Sabato prossimo, sul lungomare di Trebisacce, l’Eda Italia Onlus promuove la Giornata Europea sulla Depressione, un appuntamento che mira a sensibilizzare l’opinione pubblica su uno dei disturbi più diffusi e sottovalutati del nostro tempo.
L’iniziativa, organizzata dalla Delegazione Eda Calabria, avrà come tema “La depressione in un mondo in corsa” e si svolgerà alle ore 18:30 presso il Lido Capri. L’obiettivo – come ha spiegato la coordinatrice regionale Enza Maierà – è offrire informazioni e strumenti utili per comprendere, diagnosticare e curare i disturbi della sfera emotiva, creando un dialogo aperto tra sanità, scuola e società civile.

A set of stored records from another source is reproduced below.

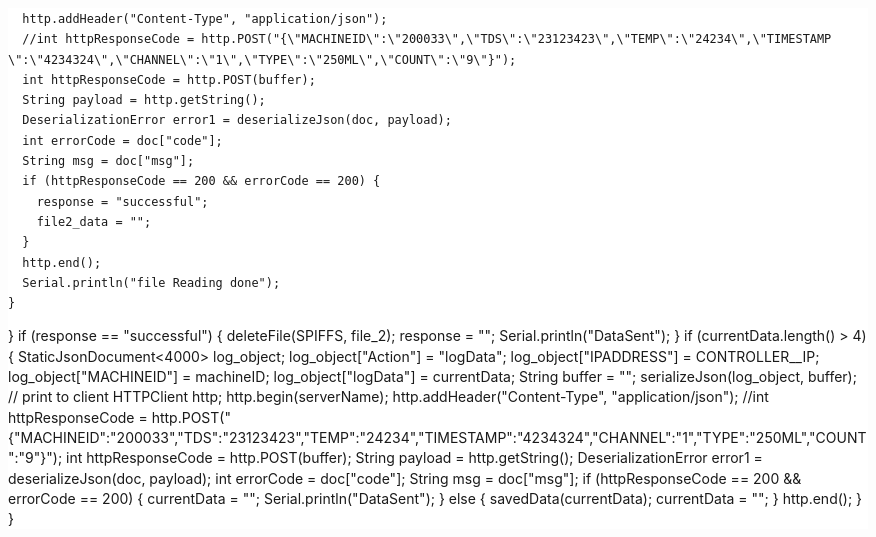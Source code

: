       http.addHeader("Content-Type", "application/json");
      //int httpResponseCode = http.POST("{\"MACHINEID\":\"200033\",\"TDS\":\"23123423\",\"TEMP\":\"24234\",\"TIMESTAMP\":\"4234324\",\"CHANNEL\":\"1\",\"TYPE\":\"250ML\",\"COUNT\":\"9\"}");
      int httpResponseCode = http.POST(buffer);
      String payload = http.getString();
      DeserializationError error1 = deserializeJson(doc, payload);
      int errorCode = doc["code"];
      String msg = doc["msg"];
      if (httpResponseCode == 200 && errorCode == 200) {
        response = "successful";
        file2_data = "";
      }
      http.end();
      Serial.println("file Reading done");
    }
  }
  if (response == "successful") {
    deleteFile(SPIFFS, file_2);
    response = "";
    Serial.println("DataSent");
  }
  if (currentData.length() > 4) {
    StaticJsonDocument<4000> log_object;
    log_object["Action"] = "logData";
    log_object["IPADDRESS"] = CONTROLLER__IP;
    log_object["MACHINEID"] = machineID;
    log_object["logData"] = currentData;
    String buffer = "";
    serializeJson(log_object, buffer); // print to client
    HTTPClient http;
    http.begin(serverName);
    http.addHeader("Content-Type", "application/json");
    //int httpResponseCode = http.POST("{\"MACHINEID\":\"200033\",\"TDS\":\"23123423\",\"TEMP\":\"24234\",\"TIMESTAMP\":\"4234324\",\"CHANNEL\":\"1\",\"TYPE\":\"250ML\",\"COUNT\":\"9\"}");
    int httpResponseCode = http.POST(buffer);
    String payload = http.getString();
    DeserializationError error1 = deserializeJson(doc, payload);
    int errorCode = doc["code"];
    String msg = doc["msg"];
    if (httpResponseCode == 200 && errorCode == 200) {
      currentData = "";
      Serial.println("DataSent");
    }
    else {
      savedData(currentData);
      currentData = "";
    }
    http.end();
  }
}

A introdurre i lavori saranno la stessa dottoressa Maierà, il biologo Luciano Corrado e la psicologa Petronilla Procopio. Seguiranno gli interventi del cardiologo Pierluigi Aragona, già direttore della Cardiologia e UTIC di Trebisacce, del medico di base Ortensia De Dominicis, della cardiologa Silvia Ianni, della nefrologa Bina Mazza (responsabile dell’Unità di Dialisi dell’ospedale “Guido Chidichimo”), del docente Telma Crugliano, della dirigente scolastica Anna Liporace, del geriatra Franco Praino, della cardiologa Clementina Rossi e del direttore sanitario Gaetano Scutari.
A testimoniare l’importanza dell’iniziativa ci saranno anche gli olimpionici Daniele Scarpa e Sandra Truccolo, da anni impegnati nella promozione del benessere psicofisico e nella lotta contro lo stigma legato alle malattie mentali.

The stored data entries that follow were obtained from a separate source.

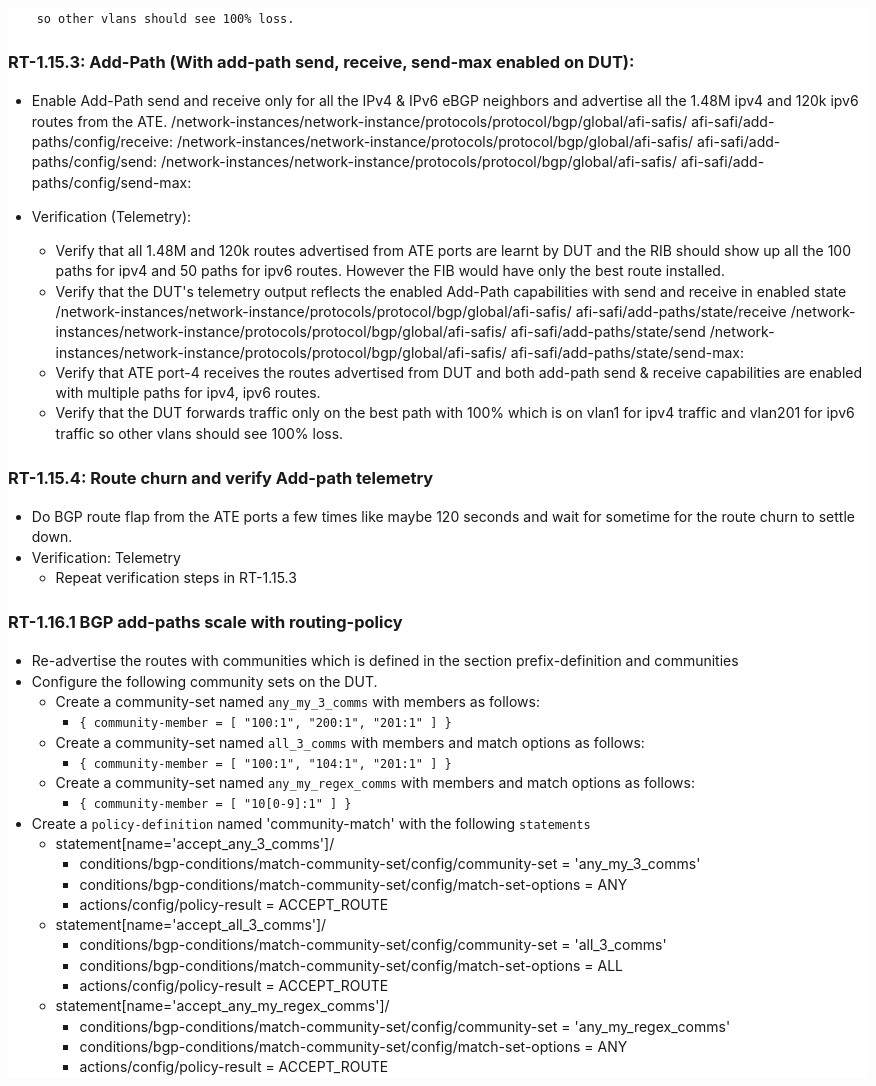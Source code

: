         so other vlans should see 100% loss.

### RT-1.15.3: Add-Path (With add-path send, receive, send-max enabled on DUT):

*   Enable Add-Path send and receive only for all the IPv4 & IPv6 eBGP neighbors
    and advertise all the 1.48M ipv4 and 120k ipv6 routes from the ATE.
    /network-instances/network-instance/protocols/protocol/bgp/global/afi-safis/
    afi-safi/add-paths/config/receive:
    /network-instances/network-instance/protocols/protocol/bgp/global/afi-safis/
    afi-safi/add-paths/config/send:
    /network-instances/network-instance/protocols/protocol/bgp/global/afi-safis/
    afi-safi/add-paths/config/send-max:

*   Verification (Telemetry):
    *   Verify that all 1.48M and 120k routes advertised from ATE ports are
        learnt by DUT and the RIB should show up all the 100 paths for ipv4 and
        50 paths for ipv6 routes. However the FIB would have only the best
        route installed.
    *   Verify that the DUT's telemetry output reflects the enabled Add-Path
        capabilities with send and receive in enabled state
        /network-instances/network-instance/protocols/protocol/bgp/global/afi-safis/
        afi-safi/add-paths/state/receive
        /network-instances/network-instance/protocols/protocol/bgp/global/afi-safis/
        afi-safi/add-paths/state/send
        /network-instances/network-instance/protocols/protocol/bgp/global/afi-safis/
        afi-safi/add-paths/state/send-max:
    *   Verify that ATE port-4 receives the routes advertised from DUT and
        both add-path send & receive capabilities are enabled with multiple
        paths for ipv4, ipv6 routes.
    *   Verify that the DUT forwards traffic only on the best path with 100%
        which is on vlan1 for ipv4 traffic and vlan201 for ipv6 traffic
        so other vlans should see 100% loss.

### RT-1.15.4: Route churn and verify Add-path telemetry

*   Do BGP route flap from the ATE ports a few times like maybe 120 seconds and
    wait for sometime for the route churn to settle down.
*   Verification: Telemetry
    *   Repeat verification steps in RT-1.15.3

### RT-1.16.1 BGP add-paths scale with routing-policy

* Re-advertise the routes with communities which is defined in the
  section prefix-definition and communities
* Configure the following community sets on the DUT.
    * Create a community-set named `any_my_3_comms` with members as follows:
        * `{ community-member = [ "100:1", "200:1", "201:1" ] }`
    * Create a community-set named `all_3_comms` with members and match options as follows:
        * `{ community-member = [ "100:1", "104:1", "201:1" ] }`
    * Create a community-set named `any_my_regex_comms` with members and match options as follows:
        * `{ community-member = [ "10[0-9]:1" ] }`
* Create a `policy-definition` named 'community-match' with the following `statements`
    * statement[name='accept_any_3_comms']/
        * conditions/bgp-conditions/match-community-set/config/community-set = 'any_my_3_comms'
        * conditions/bgp-conditions/match-community-set/config/match-set-options = ANY
        * actions/config/policy-result = ACCEPT_ROUTE
    * statement[name='accept_all_3_comms']/
        * conditions/bgp-conditions/match-community-set/config/community-set = 'all_3_comms'
        * conditions/bgp-conditions/match-community-set/config/match-set-options = ALL
        * actions/config/policy-result = ACCEPT_ROUTE
    * statement[name='accept_any_my_regex_comms']/
        * conditions/bgp-conditions/match-community-set/config/community-set = 'any_my_regex_comms'
        * conditions/bgp-conditions/match-community-set/config/match-set-options = ANY
        * actions/config/policy-result = ACCEPT_ROUTE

Secondo l’Eda Italia, la depressione rappresenta una delle principali cause di disabilità nel mondo, con oltre 300 milioni di persone colpite, spesso in silenzio. Durante la pandemia da Covid-19, l’OMS ha registrato un aumento del 25% dei casi di ansia e depressione. In età infantile e adolescenziale, la depressione è la patologia mentale più diffusa: fino all’8% dei ragazzi ne è colpito. La prevalenza cresce con l’età, raggiungendo quasi il 15% tra gli over 65, con una maggiore incidenza tra le donne.

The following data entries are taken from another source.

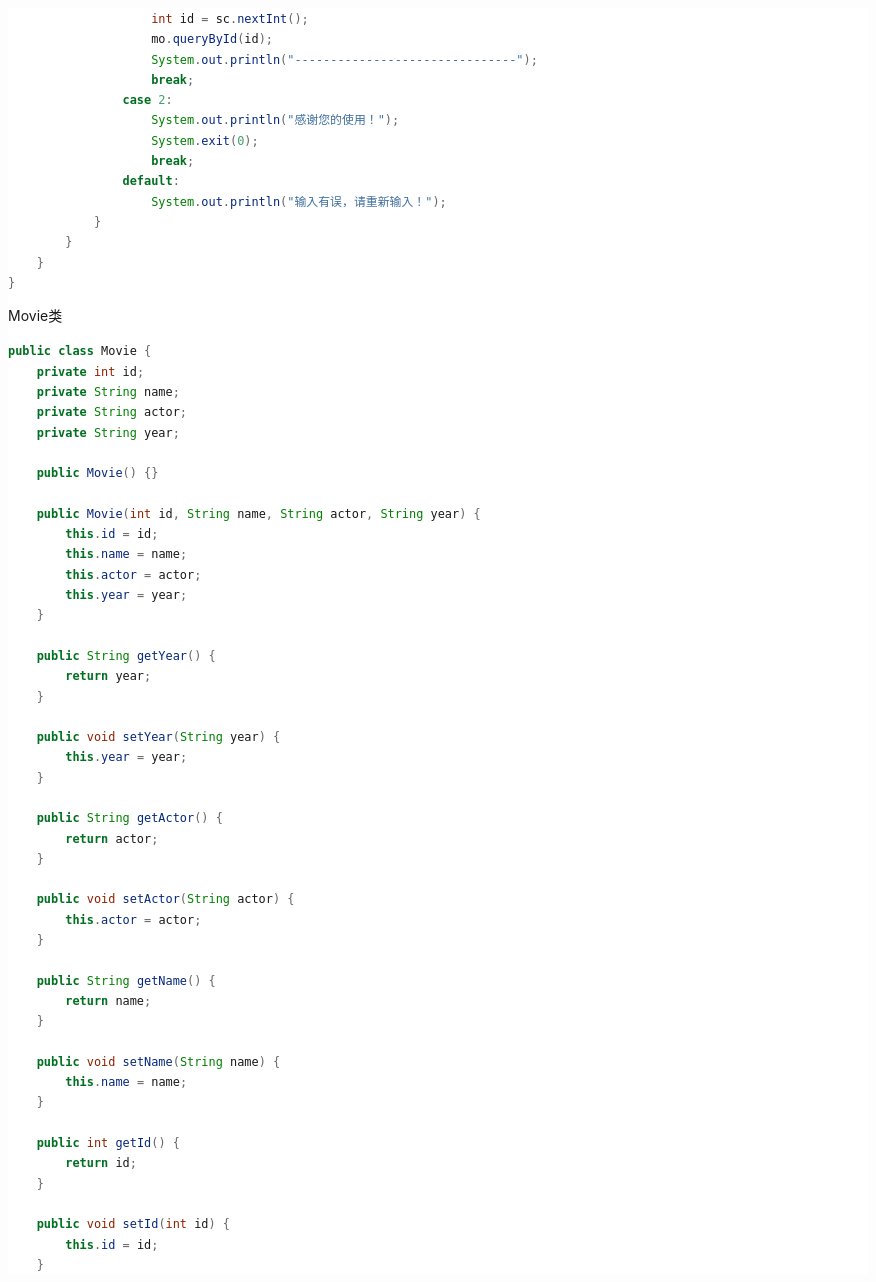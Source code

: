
 ```java
                    int id = sc.nextInt();
                    mo.queryById(id);
                    System.out.println("-------------------------------");
                    break;
                case 2:
                    System.out.println("感谢您的使用！");
                    System.exit(0);
                    break;
                default:
                    System.out.println("输入有误，请重新输入！");
            }
        }
    }
}
```

Movie类
```java
public class Movie {
    private int id;
    private String name;
    private String actor;
    private String year;

    public Movie() {}

    public Movie(int id, String name, String actor, String year) {
        this.id = id;
        this.name = name;
        this.actor = actor;
        this.year = year;
    }

    public String getYear() {
        return year;
    }

    public void setYear(String year) {
        this.year = year;
    }

    public String getActor() {
        return actor;
    }

    public void setActor(String actor) {
        this.actor = actor;
    }

    public String getName() {
        return name;
    }

    public void setName(String name) {
        this.name = name;
    }

    public int getId() {
        return id;
    }

    public void setId(int id) {
        this.id = id;
    }
```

Viviamo, ha ricordato la dottoressa Maierà, in una società “cronofaga”, che divora il tempo e la serenità: «Siamo prigionieri di un ritmo frenetico, dove persino lo svago diventa un impegno da pianificare. La nostra mente non riesce più a rallentare, e questo ha un costo altissimo per la salute mentale».
Da qui l’appello a promuovere la cultura della conoscenza, della prevenzione e della cura, contro ogni forma di pregiudizio. «La depressione non è una debolezza – ha concluso Maierà – ma una condizione che merita rispetto, comprensione e trattamento. Dalla depressione si può e si deve guarire».